What is required: State how many lines of the records below contain the word "operating", giving the number and nothing else.

Source data
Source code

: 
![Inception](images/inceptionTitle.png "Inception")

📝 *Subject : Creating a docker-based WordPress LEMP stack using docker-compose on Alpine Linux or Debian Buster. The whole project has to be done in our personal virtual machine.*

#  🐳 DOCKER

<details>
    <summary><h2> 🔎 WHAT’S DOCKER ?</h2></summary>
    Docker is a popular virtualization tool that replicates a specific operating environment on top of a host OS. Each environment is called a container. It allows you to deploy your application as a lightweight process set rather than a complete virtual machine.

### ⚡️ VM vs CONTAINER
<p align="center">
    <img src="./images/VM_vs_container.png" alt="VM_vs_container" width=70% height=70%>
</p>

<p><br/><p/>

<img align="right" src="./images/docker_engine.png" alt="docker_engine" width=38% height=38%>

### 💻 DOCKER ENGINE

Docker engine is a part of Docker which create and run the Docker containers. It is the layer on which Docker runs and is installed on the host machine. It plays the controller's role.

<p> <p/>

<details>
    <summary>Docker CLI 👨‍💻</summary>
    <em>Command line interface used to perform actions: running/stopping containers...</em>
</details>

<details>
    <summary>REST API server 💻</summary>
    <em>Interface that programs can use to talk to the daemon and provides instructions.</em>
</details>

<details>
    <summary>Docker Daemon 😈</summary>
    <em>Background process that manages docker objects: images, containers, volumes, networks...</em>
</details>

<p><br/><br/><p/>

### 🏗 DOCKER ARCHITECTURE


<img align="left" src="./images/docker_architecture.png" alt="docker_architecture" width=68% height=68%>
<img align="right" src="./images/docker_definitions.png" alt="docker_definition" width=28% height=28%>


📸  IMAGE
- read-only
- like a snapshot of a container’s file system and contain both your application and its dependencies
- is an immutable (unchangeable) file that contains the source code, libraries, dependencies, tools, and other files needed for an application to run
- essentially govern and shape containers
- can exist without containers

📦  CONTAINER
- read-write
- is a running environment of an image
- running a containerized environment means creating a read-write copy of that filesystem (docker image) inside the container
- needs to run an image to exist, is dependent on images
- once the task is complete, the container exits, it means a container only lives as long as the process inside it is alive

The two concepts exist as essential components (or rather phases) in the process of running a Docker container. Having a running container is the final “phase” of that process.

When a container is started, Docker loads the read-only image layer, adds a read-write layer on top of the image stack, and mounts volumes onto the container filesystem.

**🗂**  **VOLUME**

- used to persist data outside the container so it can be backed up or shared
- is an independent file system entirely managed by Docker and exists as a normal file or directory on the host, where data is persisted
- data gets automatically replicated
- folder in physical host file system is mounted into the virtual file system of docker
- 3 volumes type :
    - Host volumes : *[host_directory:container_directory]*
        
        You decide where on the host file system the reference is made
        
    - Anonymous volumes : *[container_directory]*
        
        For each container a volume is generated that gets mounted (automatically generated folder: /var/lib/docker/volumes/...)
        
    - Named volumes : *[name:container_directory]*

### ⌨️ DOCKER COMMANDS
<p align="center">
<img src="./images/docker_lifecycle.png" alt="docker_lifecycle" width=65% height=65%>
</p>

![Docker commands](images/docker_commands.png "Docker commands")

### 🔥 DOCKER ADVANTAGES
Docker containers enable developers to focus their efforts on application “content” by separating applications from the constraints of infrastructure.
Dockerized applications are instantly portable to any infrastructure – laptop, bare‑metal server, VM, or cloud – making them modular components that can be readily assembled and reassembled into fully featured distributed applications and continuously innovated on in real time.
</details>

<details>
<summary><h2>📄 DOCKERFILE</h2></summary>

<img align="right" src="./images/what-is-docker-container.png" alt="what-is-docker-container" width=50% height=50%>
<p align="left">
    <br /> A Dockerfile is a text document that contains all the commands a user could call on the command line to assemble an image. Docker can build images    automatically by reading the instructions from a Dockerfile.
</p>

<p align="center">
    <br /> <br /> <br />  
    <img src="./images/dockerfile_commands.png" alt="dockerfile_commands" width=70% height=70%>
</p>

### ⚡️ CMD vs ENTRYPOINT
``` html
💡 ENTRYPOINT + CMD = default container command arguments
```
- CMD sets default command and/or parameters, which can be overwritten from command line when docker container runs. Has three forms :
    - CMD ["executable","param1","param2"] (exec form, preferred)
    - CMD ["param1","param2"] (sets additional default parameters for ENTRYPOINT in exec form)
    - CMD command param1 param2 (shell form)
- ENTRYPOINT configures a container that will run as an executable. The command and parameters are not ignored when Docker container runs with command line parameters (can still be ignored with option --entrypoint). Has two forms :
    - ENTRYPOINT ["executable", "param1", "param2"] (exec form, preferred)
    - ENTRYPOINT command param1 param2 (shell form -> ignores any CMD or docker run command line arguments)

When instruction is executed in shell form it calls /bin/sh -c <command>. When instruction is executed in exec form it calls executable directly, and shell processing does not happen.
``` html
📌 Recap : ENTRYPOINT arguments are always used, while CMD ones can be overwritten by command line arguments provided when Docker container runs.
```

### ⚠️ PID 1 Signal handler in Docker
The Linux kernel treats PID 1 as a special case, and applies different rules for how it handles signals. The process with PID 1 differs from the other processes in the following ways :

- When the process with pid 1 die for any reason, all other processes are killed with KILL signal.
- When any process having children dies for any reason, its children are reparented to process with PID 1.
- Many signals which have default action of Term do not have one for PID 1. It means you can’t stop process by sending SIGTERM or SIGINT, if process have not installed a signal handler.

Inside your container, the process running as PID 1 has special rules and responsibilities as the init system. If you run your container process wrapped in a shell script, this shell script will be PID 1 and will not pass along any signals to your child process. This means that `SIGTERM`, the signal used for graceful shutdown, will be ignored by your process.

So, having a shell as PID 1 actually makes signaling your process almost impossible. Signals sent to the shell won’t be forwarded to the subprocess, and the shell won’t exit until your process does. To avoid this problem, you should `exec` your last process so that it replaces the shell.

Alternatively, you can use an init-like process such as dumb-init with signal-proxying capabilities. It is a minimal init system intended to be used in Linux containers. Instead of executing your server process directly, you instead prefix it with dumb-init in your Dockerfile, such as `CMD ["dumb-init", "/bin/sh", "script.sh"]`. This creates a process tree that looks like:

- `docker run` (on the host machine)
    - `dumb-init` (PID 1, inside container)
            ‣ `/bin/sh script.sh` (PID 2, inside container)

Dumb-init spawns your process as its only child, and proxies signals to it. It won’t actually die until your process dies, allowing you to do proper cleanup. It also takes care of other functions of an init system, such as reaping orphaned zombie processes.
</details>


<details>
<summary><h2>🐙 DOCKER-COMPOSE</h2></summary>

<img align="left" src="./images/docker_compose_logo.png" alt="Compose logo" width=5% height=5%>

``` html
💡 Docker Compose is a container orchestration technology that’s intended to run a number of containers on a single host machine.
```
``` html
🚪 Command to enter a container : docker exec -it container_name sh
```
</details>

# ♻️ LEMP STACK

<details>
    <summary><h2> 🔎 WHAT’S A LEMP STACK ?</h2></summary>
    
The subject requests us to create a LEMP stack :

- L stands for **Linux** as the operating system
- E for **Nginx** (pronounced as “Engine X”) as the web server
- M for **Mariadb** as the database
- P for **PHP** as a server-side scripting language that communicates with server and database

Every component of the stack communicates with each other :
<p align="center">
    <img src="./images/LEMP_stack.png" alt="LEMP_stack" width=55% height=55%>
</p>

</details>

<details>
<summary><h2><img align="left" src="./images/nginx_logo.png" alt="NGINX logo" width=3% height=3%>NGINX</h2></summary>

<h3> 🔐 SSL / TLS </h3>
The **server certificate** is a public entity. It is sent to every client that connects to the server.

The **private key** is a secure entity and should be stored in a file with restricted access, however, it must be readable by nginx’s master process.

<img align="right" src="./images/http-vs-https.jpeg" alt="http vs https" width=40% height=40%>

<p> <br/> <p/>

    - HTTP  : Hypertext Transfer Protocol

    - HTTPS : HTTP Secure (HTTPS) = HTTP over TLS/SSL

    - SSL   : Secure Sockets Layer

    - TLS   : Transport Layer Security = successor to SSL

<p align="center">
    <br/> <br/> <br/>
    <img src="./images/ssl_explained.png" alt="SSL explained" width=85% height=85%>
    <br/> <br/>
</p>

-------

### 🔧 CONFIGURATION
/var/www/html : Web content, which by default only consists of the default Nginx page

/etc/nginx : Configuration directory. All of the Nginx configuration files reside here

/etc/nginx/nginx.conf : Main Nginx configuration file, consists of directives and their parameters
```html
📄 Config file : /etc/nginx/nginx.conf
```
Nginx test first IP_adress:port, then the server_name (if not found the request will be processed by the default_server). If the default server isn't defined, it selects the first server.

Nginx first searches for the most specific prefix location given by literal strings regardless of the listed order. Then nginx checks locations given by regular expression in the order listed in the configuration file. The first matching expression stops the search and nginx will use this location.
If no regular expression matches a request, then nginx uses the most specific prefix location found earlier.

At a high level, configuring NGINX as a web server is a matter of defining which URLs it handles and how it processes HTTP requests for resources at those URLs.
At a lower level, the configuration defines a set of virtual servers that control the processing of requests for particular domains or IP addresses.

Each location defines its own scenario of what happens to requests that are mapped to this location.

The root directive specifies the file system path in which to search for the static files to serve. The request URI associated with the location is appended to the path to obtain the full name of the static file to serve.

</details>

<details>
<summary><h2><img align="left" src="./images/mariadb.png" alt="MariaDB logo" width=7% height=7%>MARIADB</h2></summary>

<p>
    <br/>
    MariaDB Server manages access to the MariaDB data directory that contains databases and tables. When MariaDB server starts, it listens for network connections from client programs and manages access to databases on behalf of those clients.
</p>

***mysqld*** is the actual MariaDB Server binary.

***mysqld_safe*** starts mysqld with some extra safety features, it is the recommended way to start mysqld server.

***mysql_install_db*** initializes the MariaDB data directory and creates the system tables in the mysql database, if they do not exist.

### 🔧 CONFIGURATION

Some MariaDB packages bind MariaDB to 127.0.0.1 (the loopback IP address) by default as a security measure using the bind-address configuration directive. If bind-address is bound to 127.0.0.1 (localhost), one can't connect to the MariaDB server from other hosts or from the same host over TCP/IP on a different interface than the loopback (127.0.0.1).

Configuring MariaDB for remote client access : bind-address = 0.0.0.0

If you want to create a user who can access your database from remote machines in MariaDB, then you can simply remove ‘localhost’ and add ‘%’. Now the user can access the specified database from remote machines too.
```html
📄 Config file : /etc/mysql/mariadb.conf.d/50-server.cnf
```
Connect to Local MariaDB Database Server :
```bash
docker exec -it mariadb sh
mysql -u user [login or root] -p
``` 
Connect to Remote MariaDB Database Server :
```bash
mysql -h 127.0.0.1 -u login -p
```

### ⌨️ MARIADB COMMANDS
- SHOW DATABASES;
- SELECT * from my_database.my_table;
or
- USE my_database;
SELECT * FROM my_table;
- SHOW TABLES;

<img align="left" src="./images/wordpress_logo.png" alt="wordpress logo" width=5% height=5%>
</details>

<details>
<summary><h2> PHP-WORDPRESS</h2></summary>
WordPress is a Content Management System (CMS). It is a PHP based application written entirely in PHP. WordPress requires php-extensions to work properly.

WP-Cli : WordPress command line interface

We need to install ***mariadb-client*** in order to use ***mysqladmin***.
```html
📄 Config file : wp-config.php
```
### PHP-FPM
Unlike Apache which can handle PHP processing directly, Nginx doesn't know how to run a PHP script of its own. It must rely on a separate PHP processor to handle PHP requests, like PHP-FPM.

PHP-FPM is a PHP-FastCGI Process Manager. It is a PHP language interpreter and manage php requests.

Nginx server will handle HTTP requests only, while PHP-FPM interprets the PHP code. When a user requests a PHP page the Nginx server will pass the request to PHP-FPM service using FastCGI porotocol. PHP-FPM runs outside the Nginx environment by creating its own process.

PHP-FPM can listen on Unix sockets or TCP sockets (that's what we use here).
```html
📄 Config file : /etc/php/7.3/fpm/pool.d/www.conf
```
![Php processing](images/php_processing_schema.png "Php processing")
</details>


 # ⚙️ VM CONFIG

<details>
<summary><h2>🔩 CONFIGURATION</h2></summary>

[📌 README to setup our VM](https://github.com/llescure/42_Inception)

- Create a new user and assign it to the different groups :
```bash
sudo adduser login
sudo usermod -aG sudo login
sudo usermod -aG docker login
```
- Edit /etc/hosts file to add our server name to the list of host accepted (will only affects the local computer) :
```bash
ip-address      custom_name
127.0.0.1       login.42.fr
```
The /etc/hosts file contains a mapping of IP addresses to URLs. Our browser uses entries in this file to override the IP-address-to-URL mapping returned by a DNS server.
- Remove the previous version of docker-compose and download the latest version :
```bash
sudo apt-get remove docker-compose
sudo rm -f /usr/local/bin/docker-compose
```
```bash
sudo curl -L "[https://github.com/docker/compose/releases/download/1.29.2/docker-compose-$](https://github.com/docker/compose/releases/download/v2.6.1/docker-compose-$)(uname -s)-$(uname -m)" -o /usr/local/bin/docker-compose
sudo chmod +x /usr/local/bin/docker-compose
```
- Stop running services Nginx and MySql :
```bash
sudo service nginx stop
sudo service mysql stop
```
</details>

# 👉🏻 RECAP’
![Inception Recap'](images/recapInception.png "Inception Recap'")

Response: 2